- 40
Bart van der Leck (1876-1958)
Description
- Bart van der Leck
- houthakkers
- signed and dated '27
- oil on canvas
- 61 by 72 cm.
Provenance
H.P. Bremmer, The Hague
Estate of H.P. Bremmer (1956-60)
Dolf Bremmer (from 1960)
H. Schone- van der Leck, Blaricum
Galerie Gmurzynska, Cologne, 1979
Exhibited
Amsterdam, Stedelijk Museum, Overzicht van het levenswerk van Bart van der Leck, 1949, no. 91
The Hague, Gemeentemuseum, Verzameling H.P. Bremmer, 1950, no. 66
Amsterdam, Kunsthandel Huinck & Scherjon, Tentoonstelling van schilderijen, aquarellen, tekeningen en beeldhouwwerken uit de verzameling van Kunsthandel Huinck & Scherjon, 1953, no. 15
Literature
Catalogue Note
Van der Leck began his career as a painter of realism, but soon realized it was not the visual and perceptible glory of the world he wanted to recreate, but the spiritual background op things. The artist freed himself from drawing from life, and began to express himself in a simple series of planes with angular contours against a white background. Van der Leck felt that the optical illusion in perspective space was a strange and unreal element in art and therefore the effect of space and visual light values were eliminated.
Van der Leck, along with Piet Mondrian and Theo van Doesburg, was one of the founders of ‘De Stijl’ in 1917. At that time, the artist had an enormous influence on Mondriaan and van Doesburg. His impassionate plea for the fruitful alliance of painting and architecture was his main contribution to the journal and the artists associated with ‘De Stijl’.

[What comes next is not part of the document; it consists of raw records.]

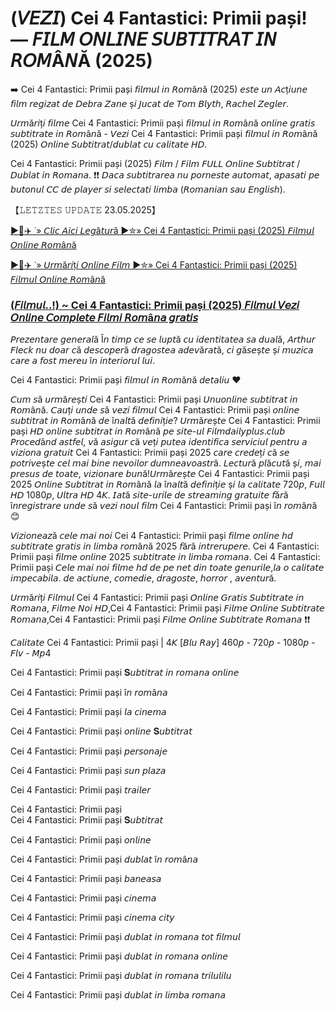 # (𝘝𝘌𝘡𝘐) Cei 4 Fantastici: Primii pași! — 𝘍𝘐𝘓𝘔 𝘖𝘕𝘓𝘐𝘕𝘌 𝘚𝘜𝘉𝘛𝘐𝘛𝘙𝘈𝘛 𝘐𝘕 𝘙𝘖𝘔Â𝘕Ă (2025)
➡️ Cei 4 Fantastici: Primii pași 𝘧𝘪𝘭𝘮𝘶𝘭 𝘪𝘯 𝘙𝘰𝘮â𝘯ă (2025) 𝘦𝘴𝘵𝘦 𝘶𝘯 𝘈𝘤ț𝘪𝘶𝘯𝘦 𝘧𝘪𝘭𝘮 𝘳𝘦𝘨𝘪𝘻𝘢𝘵 𝘥𝘦 𝘋𝘦𝘣𝘳𝘢 𝘡𝘢𝘯𝘦 ș𝘪 𝘑𝘶𝘤𝘢𝘵 𝘥𝘦 𝘛𝘰𝘮 𝘉𝘭𝘺𝘵𝘩, 𝘙𝘢𝘤𝘩𝘦𝘭 𝘡𝘦𝘨𝘭𝘦𝘳.

𝘜𝘳𝘮ă𝘳𝘪ț𝘪 𝘧𝘪𝘭𝘮𝘦 Cei 4 Fantastici: Primii pași 𝘧𝘪𝘭𝘮𝘶𝘭 𝘪𝘯 𝘙𝘰𝘮â𝘯ă 𝘰𝘯𝘭𝘪𝘯𝘦 𝘨𝘳𝘢𝘵𝘪𝘴 𝘴𝘶𝘣𝘵𝘪𝘵𝘳𝘢𝘵𝘦 𝘪𝘯 𝘙𝘰𝘮â𝘯ă - 𝘝𝘦𝘻𝘪 Cei 4 Fantastici: Primii pași 𝘧𝘪𝘭𝘮𝘶𝘭 𝘪𝘯 𝘙𝘰𝘮â𝘯ă (2025) 𝘖𝘯𝘭𝘪𝘯𝘦 𝘚𝘶𝘣𝘵𝘪𝘵𝘳𝘢𝘵/𝘥𝘶𝘣𝘭𝘢𝘵 𝘤𝘶 𝘤𝘢𝘭𝘪𝘵𝘢𝘵𝘦 𝘏𝘋.

Cei 4 Fantastici: Primii pași (2025) 𝘍𝘪𝘭𝘮 / 𝘍𝘪𝘭𝘮 𝘍𝘜𝘓𝘓 𝘖𝘯𝘭𝘪𝘯𝘦 𝘚𝘶𝘣𝘵𝘪𝘵𝘳𝘢𝘵 / 𝘋𝘶𝘣𝘭𝘢𝘵 𝘪𝘯 𝘙𝘰𝘮𝘢𝘯𝘢. ❗❗️ 𝘋𝘢𝘤𝘢 𝘴𝘶𝘣𝘵𝘪𝘵𝘳𝘢𝘳𝘦𝘢 𝘯𝘶 𝘱𝘰𝘳𝘯𝘦𝘴𝘵𝘦 𝘢𝘶𝘵𝘰𝘮𝘢𝘵, 𝘢𝘱𝘢𝘴𝘢𝘵𝘪 𝘱𝘦 𝘣𝘶𝘵𝘰𝘯𝘶𝘭 𝘊𝘊 𝘥𝘦 𝘱𝘭𝘢𝘺𝘦𝘳 𝘴𝘪 𝘴𝘦𝘭𝘦𝘤𝘵𝘢𝘵𝘪 𝘭𝘪𝘮𝘣𝘢 (𝘙𝘰𝘮𝘢𝘯𝘪𝘢𝘯 𝘴𝘢𝘶 𝘌𝘯𝘨𝘭𝘪𝘴𝘩).

【𝙻𝙴𝚃𝚉𝚃𝙴𝚂 𝚄𝙿𝙳𝙰𝚃𝙴 23.05.2025】

[▶️🔹✈️ ˙» 𝘊𝘭𝘪𝘤 𝘈𝘪𝘤𝘪 𝘓𝘦𝘨ă𝘵𝘶𝘳ă ▶️✮» Cei 4 Fantastici: Primii pași (2025) 𝘍𝘪𝘭𝘮𝘶𝘭 𝘖𝘯𝘭𝘪𝘯𝘦 𝘙𝘰𝘮â𝘯ă](https://t.co/lH0qyi710b)

[▶️🔹✈️ ˙» 𝘜𝘳𝘮ă𝘳𝘪ț𝘪 𝘖𝘯𝘭𝘪𝘯𝘦 𝘍𝘪𝘭𝘮 ▶️✮» Cei 4 Fantastici: Primii pași (2025) 𝘍𝘪𝘭𝘮𝘶𝘭 𝘖𝘯𝘭𝘪𝘯𝘦 𝘙𝘰𝘮â𝘯ă](https://t.co/lH0qyi710b)

### [(𝘍𝘪𝘭𝘮𝘶𝘭..!) ~ Cei 4 Fantastici: Primii pași (2025) 𝘍𝘪𝘭𝘮𝘶𝘭 𝘝𝘦𝘻𝘪 𝘖𝘯𝘭𝘪𝘯𝘦 𝘊𝘰𝘮𝘱𝘭𝘦𝘵𝘦 𝘍𝘪𝘭𝘮𝘪 𝘙𝘰𝘮â𝘯𝘢 𝘨𝘳𝘢𝘵𝘪𝘴](https://t.co/lH0qyi710b)

𝘗𝘳𝘦𝘻𝘦𝘯𝘵𝘢𝘳𝘦 𝘨𝘦𝘯𝘦𝘳𝘢𝘭ă Î𝘯 𝘵𝘪𝘮𝘱 𝘤𝘦 𝘴𝘦 𝘭𝘶𝘱𝘵ă 𝘤𝘶 𝘪𝘥𝘦𝘯𝘵𝘪𝘵𝘢𝘵𝘦𝘢 𝘴𝘢 𝘥𝘶𝘢𝘭ă, 𝘈𝘳𝘵𝘩𝘶𝘳 𝘍𝘭𝘦𝘤𝘬 𝘯𝘶 𝘥𝘰𝘢𝘳 𝘤ă 𝘥𝘦𝘴𝘤𝘰𝘱𝘦𝘳ă 𝘥𝘳𝘢𝘨𝘰𝘴𝘵𝘦𝘢 𝘢𝘥𝘦𝘷ă𝘳𝘢𝘵ă, 𝘤𝘪 𝘨ă𝘴𝘦ș𝘵𝘦 ș𝘪 𝘮𝘶𝘻𝘪𝘤𝘢 𝘤𝘢𝘳𝘦 𝘢 𝘧𝘰𝘴𝘵 𝘮𝘦𝘳𝘦𝘶 î𝘯 𝘪𝘯𝘵𝘦𝘳𝘪𝘰𝘳𝘶𝘭 𝘭𝘶𝘪.

Cei 4 Fantastici: Primii pași 𝘧𝘪𝘭𝘮𝘶𝘭 𝘪𝘯 𝘙𝘰𝘮â𝘯ă 𝘥𝘦𝘵𝘢𝘭𝘪𝘶 ♥

𝘊𝘶𝘮 𝘴ă 𝘶𝘳𝘮ă𝘳𝘦ș𝘵𝘪 Cei 4 Fantastici: Primii pași 𝘜𝘯𝘶𝘰𝘯𝘭𝘪𝘯𝘦 𝘴𝘶𝘣𝘵𝘪𝘵𝘳𝘢𝘵 𝘪𝘯 𝘙𝘰𝘮â𝘯ă. 𝘊𝘢𝘶ț𝘪 𝘶𝘯𝘥𝘦 𝘴ă 𝘷𝘦𝘻𝘪 𝘧𝘪𝘭𝘮𝘶𝘭 Cei 4 Fantastici: Primii pași 𝘰𝘯𝘭𝘪𝘯𝘦 𝘴𝘶𝘣𝘵𝘪𝘵𝘳𝘢𝘵 𝘪𝘯 𝘙𝘰𝘮â𝘯ă 𝘥𝘦 î𝘯𝘢𝘭𝘵ă 𝘥𝘦𝘧𝘪𝘯𝘪ț𝘪𝘦? 𝘜𝘳𝘮ă𝘳𝘦ș𝘵𝘦 Cei 4 Fantastici: Primii pași 𝘏𝘋 𝘰𝘯𝘭𝘪𝘯𝘦 𝘴𝘶𝘣𝘵𝘪𝘵𝘳𝘢𝘵 𝘪𝘯 𝘙𝘰𝘮â𝘯ă 𝘱𝘦 𝘴𝘪𝘵𝘦-𝘶𝘭 𝘍𝘪𝘭𝘮𝘥𝘢𝘪𝘭𝘺𝘱𝘭𝘶𝘴.𝘤𝘭𝘶𝘣 𝘗𝘳𝘰𝘤𝘦𝘥â𝘯𝘥 𝘢𝘴𝘵𝘧𝘦𝘭, 𝘷ă 𝘢𝘴𝘪𝘨𝘶𝘳 𝘤ă 𝘷𝘦ț𝘪 𝘱𝘶𝘵𝘦𝘢 𝘪𝘥𝘦𝘯𝘵𝘪𝘧𝘪𝘤𝘢 𝘴𝘦𝘳𝘷𝘪𝘤𝘪𝘶𝘭 𝘱𝘦𝘯𝘵𝘳𝘶 𝘢 𝘷𝘪𝘻𝘪𝘰𝘯𝘢 𝘨𝘳𝘢𝘵𝘶𝘪𝘵 Cei 4 Fantastici: Primii pași 2025 𝘤𝘢𝘳𝘦 𝘤𝘳𝘦𝘥𝘦ț𝘪 𝘤ă 𝘴𝘦 𝘱𝘰𝘵𝘳𝘪𝘷𝘦ș𝘵𝘦 𝘤𝘦𝘭 𝘮𝘢𝘪 𝘣𝘪𝘯𝘦 𝘯𝘦𝘷𝘰𝘪𝘭𝘰𝘳 𝘥𝘶𝘮𝘯𝘦𝘢𝘷𝘰𝘢𝘴𝘵𝘳ă. 𝘓𝘦𝘤𝘵𝘶𝘳ă 𝘱𝘭ă𝘤𝘶𝘵ă ș𝘪, 𝘮𝘢𝘪 𝘱𝘳𝘦𝘴𝘶𝘴 𝘥𝘦 𝘵𝘰𝘢𝘵𝘦, 𝘷𝘪𝘻𝘪𝘰𝘯𝘢𝘳𝘦 𝘣𝘶𝘯ă!𝘜𝘳𝘮ă𝘳𝘦ș𝘵𝘦 Cei 4 Fantastici: Primii pași 2025 𝘖𝘯𝘭𝘪𝘯𝘦 𝘚𝘶𝘣𝘵𝘪𝘵𝘳𝘢𝘵 𝘪𝘯 𝘙𝘰𝘮â𝘯ă 𝘭𝘢 î𝘯𝘢𝘭𝘵ă 𝘥𝘦𝘧𝘪𝘯𝘪ț𝘪𝘦 ș𝘪 𝘭𝘢 𝘤𝘢𝘭𝘪𝘵𝘢𝘵𝘦 720𝘱, 𝘍𝘶𝘭𝘭 𝘏𝘋 1080𝘱, 𝘜𝘭𝘵𝘳𝘢 𝘏𝘋 4𝘒. 𝘐𝘢𝘵ă 𝘴𝘪𝘵𝘦-𝘶𝘳𝘪𝘭𝘦 𝘥𝘦 𝘴𝘵𝘳𝘦𝘢𝘮𝘪𝘯𝘨 𝘨𝘳𝘢𝘵𝘶𝘪𝘵𝘦 𝘧ă𝘳ă î𝘯𝘳𝘦𝘨𝘪𝘴𝘵𝘳𝘢𝘳𝘦 𝘶𝘯𝘥𝘦 𝘴ă 𝘷𝘦𝘻𝘪 𝘯𝘰𝘶𝘭 𝘧𝘪𝘭𝘮 Cei 4 Fantastici: Primii pași î𝘯 𝘳𝘰𝘮â𝘯ă 😊

𝘝𝘪𝘻𝘪𝘰𝘯𝘦𝘢𝘻ă 𝘤𝘦𝘭𝘦 𝘮𝘢𝘪 𝘯𝘰𝘪 Cei 4 Fantastici: Primii pași 𝘧𝘪𝘭𝘮𝘦 𝘰𝘯𝘭𝘪𝘯𝘦 𝘩𝘥 𝘴𝘶𝘣𝘵𝘪𝘵𝘳𝘢𝘵𝘦 𝘨𝘳𝘢𝘵𝘪𝘴 𝘪𝘯 𝘭𝘪𝘮𝘣𝘢 𝘳𝘰𝘮â𝘯ă 2025 𝘧ă𝘳ă 𝘪𝘯𝘵𝘳𝘦𝘳𝘶𝘱𝘦𝘳𝘦. Cei 4 Fantastici: Primii pași 𝘧𝘪𝘭𝘮𝘦 𝘰𝘯𝘭𝘪𝘯𝘦 2025 𝘴𝘶𝘣𝘵𝘪𝘵𝘳𝘢𝘵𝘦 𝘪𝘯 𝘭𝘪𝘮𝘣𝘢 𝘳𝘰𝘮𝘢𝘯𝘢. Cei 4 Fantastici: Primii pași 𝘊𝘦𝘭𝘦 𝘮𝘢𝘪 𝘯𝘰𝘪 𝘧𝘪𝘭𝘮𝘦 𝘩𝘥 𝘥𝘦 𝘱𝘦 𝘯𝘦𝘵 𝘥𝘪𝘯 𝘵𝘰𝘢𝘵𝘦 𝘨𝘦𝘯𝘶𝘳𝘪𝘭𝘦,𝘭𝘢 𝘰 𝘤𝘢𝘭𝘪𝘵𝘢𝘵𝘦 𝘪𝘮𝘱𝘦𝘤𝘢𝘣𝘪𝘭𝘢. 𝘥𝘦 𝘢𝘤𝘵𝘪𝘶𝘯𝘦, 𝘤𝘰𝘮𝘦𝘥𝘪𝘦, 𝘥𝘳𝘢𝘨𝘰𝘴𝘵𝘦, 𝘩𝘰𝘳𝘳𝘰𝘳 , 𝘢𝘷𝘦𝘯𝘵𝘶𝘳ă.

𝘜𝘳𝘮ă𝘳𝘪ț𝘪 𝘍𝘪𝘭𝘮𝘶𝘭 Cei 4 Fantastici: Primii pași 𝘖𝘯𝘭𝘪𝘯𝘦 𝘎𝘳𝘢𝘵𝘪𝘴 𝘚𝘶𝘣𝘵𝘪𝘵𝘳𝘢𝘵𝘦 𝘪𝘯 𝘙𝘰𝘮𝘢𝘯𝘢, 𝘍𝘪𝘭𝘮𝘦 𝘕𝘰𝘪 𝘏𝘋,Cei 4 Fantastici: Primii pași 𝘍𝘪𝘭𝘮𝘦 𝘖𝘯𝘭𝘪𝘯𝘦 𝘚𝘶𝘣𝘵𝘪𝘵𝘳𝘢𝘵𝘦 𝘙𝘰𝘮𝘢𝘯𝘢,Cei 4 Fantastici: Primii pași 𝘍𝘪𝘭𝘮𝘦 𝘖𝘯𝘭𝘪𝘯𝘦 𝘚𝘶𝘣𝘵𝘪𝘵𝘳𝘢𝘵𝘦 𝘙𝘰𝘮𝘢𝘯𝘢 ❗❗️

𝘊𝘢𝘭𝘪𝘵𝘢𝘵𝘦  Cei 4 Fantastici: Primii pași | 4𝘒 [𝘉𝘭𝘶 𝘙𝘢𝘺] 460𝘱 - 720𝘱 - 1080𝘱 - 𝘍𝘭𝘷 - 𝘔𝘱4

Cei 4 Fantastici: Primii pași 𝐒𝘶𝘣𝘵𝘪𝘵𝘳𝘢𝘵 𝘪𝘯 𝘳𝘰𝘮𝘢𝘯𝘢 𝘰𝘯𝘭𝘪𝘯𝘦  

Cei 4 Fantastici: Primii pași î𝘯 𝘳𝘰𝘮â𝘯𝘢  

Cei 4 Fantastici: Primii pași 𝘭𝘢 𝘤𝘪𝘯𝘦𝘮𝘢  

Cei 4 Fantastici: Primii pași 𝘰𝘯𝘭𝘪𝘯𝘦 𝐒𝘶𝘣𝘵𝘪𝘵𝘳𝘢𝘵  

Cei 4 Fantastici: Primii pași 𝘱𝘦𝘳𝘴𝘰𝘯𝘢𝘫𝘦  

Cei 4 Fantastici: Primii pași 𝘴𝘶𝘯 𝘱𝘭𝘢𝘻𝘢  

Cei 4 Fantastici: Primii pași 𝘵𝘳𝘢𝘪𝘭𝘦𝘳

Cei 4 Fantastici: Primii pași  
Cei 4 Fantastici: Primii pași 𝐒𝘶𝘣𝘵𝘪𝘵𝘳𝘢𝘵  

Cei 4 Fantastici: Primii pași 𝘰𝘯𝘭𝘪𝘯𝘦  

Cei 4 Fantastici: Primii pași 𝘥𝘶𝘣𝘭𝘢𝘵 î𝘯 𝘳𝘰𝘮â𝘯𝘢  

Cei 4 Fantastici: Primii pași 𝘣𝘢𝘯𝘦𝘢𝘴𝘢  

Cei 4 Fantastici: Primii pași 𝘤𝘪𝘯𝘦𝘮𝘢  

Cei 4 Fantastici: Primii pași 𝘤𝘪𝘯𝘦𝘮𝘢 𝘤𝘪𝘵𝘺  

Cei 4 Fantastici: Primii pași 𝘥𝘶𝘣𝘭𝘢𝘵 𝘪𝘯 𝘳𝘰𝘮𝘢𝘯𝘢 𝘵𝘰𝘵 𝘧𝘪𝘭𝘮𝘶𝘭  

Cei 4 Fantastici: Primii pași 𝘥𝘶𝘣𝘭𝘢𝘵 𝘪𝘯 𝘳𝘰𝘮𝘢𝘯𝘢 𝘰𝘯𝘭𝘪𝘯𝘦  

Cei 4 Fantastici: Primii pași 𝘥𝘶𝘣𝘭𝘢𝘵 𝘪𝘯 𝘳𝘰𝘮𝘢𝘯𝘢 𝘵𝘳𝘪𝘭𝘶𝘭𝘪𝘭𝘶 

Cei 4 Fantastici: Primii pași 𝘥𝘶𝘣𝘭𝘢𝘵 𝘪𝘯 𝘭𝘪𝘮𝘣𝘢 𝘳𝘰𝘮𝘢𝘯𝘢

However, van der Leck left the movement at an early stage, in 1918, presumably as a result of his artistic differences of opinion about the application of overlaps (with Huszár), oblique lines (with van Doesburg) and separate forms (with Mondriaan). Although van der Leck painted completely abstract, non objective compositions for a period(1916-1921), the artist equally decisively embraced the use of easily legible subject –matters. The importance he placed on the (albeit abstracted) depiction of reality was not shared by the other members of ‘De Stijl’ group. Van der Leck refused to sign the groups manifesto in 1918, and decided to go his own way.
Houthakkers (1927) dates from a period in which van der Leck has found his final painting idiom. Two woodcutters on either side of a tree are recognizable despite the considerable degree of abstraction. The artist has transformed his large planes of colour into smaller, refined accents of colour that, together with black or grey lines, gave form to his motif.
The study for this painting, which is part of the Collection Thyssen-Bornemisza in Madrid, illustrates van der Leck's working method. The artist began with a recognizable outline rendering of two woodcutters and then over-painted the subject with white until the image was reduced to scattered accents on a white surface with just enough left to construct the original subject of woodcutters felling a tree. This technical process and the interesting tension between abstraction and depiction-so typical for the artist's work, is concealed in van der Leck’ s Houthakkers.